Find the lines below in which the string "begin" occurs. Copy each one.

------ RECORDS FOR THE EXERCISE

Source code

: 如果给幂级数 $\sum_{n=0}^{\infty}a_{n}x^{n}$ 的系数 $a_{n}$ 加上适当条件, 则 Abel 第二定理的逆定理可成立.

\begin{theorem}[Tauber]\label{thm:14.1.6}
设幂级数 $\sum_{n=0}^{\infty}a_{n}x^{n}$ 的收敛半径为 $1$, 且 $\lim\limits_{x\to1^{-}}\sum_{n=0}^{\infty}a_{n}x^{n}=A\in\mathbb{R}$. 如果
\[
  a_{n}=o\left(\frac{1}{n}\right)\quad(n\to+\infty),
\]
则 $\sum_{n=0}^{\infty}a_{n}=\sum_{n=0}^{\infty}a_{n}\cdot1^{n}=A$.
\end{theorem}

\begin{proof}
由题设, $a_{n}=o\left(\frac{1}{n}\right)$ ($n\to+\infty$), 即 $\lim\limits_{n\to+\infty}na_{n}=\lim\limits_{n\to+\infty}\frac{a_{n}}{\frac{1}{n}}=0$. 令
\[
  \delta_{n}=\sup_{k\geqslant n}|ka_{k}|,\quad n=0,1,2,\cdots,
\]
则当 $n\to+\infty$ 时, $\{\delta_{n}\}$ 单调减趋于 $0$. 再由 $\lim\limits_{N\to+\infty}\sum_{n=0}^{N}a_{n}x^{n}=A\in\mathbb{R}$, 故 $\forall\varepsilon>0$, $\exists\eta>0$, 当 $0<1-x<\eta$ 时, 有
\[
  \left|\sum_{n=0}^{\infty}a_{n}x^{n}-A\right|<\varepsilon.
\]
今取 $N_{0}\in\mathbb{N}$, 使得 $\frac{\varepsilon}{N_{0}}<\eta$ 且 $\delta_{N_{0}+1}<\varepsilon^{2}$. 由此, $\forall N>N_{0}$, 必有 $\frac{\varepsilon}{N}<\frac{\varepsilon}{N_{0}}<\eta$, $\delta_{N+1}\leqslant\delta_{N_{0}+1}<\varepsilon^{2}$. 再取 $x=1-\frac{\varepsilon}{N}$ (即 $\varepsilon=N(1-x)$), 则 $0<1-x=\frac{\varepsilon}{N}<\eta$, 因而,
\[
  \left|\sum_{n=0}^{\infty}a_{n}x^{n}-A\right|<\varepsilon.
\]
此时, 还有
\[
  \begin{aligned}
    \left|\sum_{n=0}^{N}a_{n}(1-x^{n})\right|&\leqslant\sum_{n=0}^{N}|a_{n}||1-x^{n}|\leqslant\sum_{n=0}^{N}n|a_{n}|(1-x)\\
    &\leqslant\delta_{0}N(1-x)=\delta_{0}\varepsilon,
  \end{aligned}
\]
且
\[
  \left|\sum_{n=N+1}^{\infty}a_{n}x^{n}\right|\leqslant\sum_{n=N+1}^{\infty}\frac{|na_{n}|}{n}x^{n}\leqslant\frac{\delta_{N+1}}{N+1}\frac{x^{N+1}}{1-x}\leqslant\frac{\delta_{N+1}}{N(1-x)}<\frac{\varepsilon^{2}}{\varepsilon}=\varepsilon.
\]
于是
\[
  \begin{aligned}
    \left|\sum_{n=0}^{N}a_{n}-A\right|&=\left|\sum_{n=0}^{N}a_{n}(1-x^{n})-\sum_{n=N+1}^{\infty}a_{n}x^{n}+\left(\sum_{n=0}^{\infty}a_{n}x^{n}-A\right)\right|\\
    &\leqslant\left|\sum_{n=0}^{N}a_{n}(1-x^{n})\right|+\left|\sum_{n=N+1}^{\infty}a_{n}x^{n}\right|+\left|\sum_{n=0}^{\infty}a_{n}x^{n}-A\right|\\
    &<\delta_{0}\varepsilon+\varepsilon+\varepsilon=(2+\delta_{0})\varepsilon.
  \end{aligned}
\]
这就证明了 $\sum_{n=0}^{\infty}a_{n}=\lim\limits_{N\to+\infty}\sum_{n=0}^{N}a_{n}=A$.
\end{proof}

------------

RESULT –
\begin{theorem}[Tauber]\label{thm:14.1.6}
\begin{proof}
  \begin{aligned}
  \begin{aligned}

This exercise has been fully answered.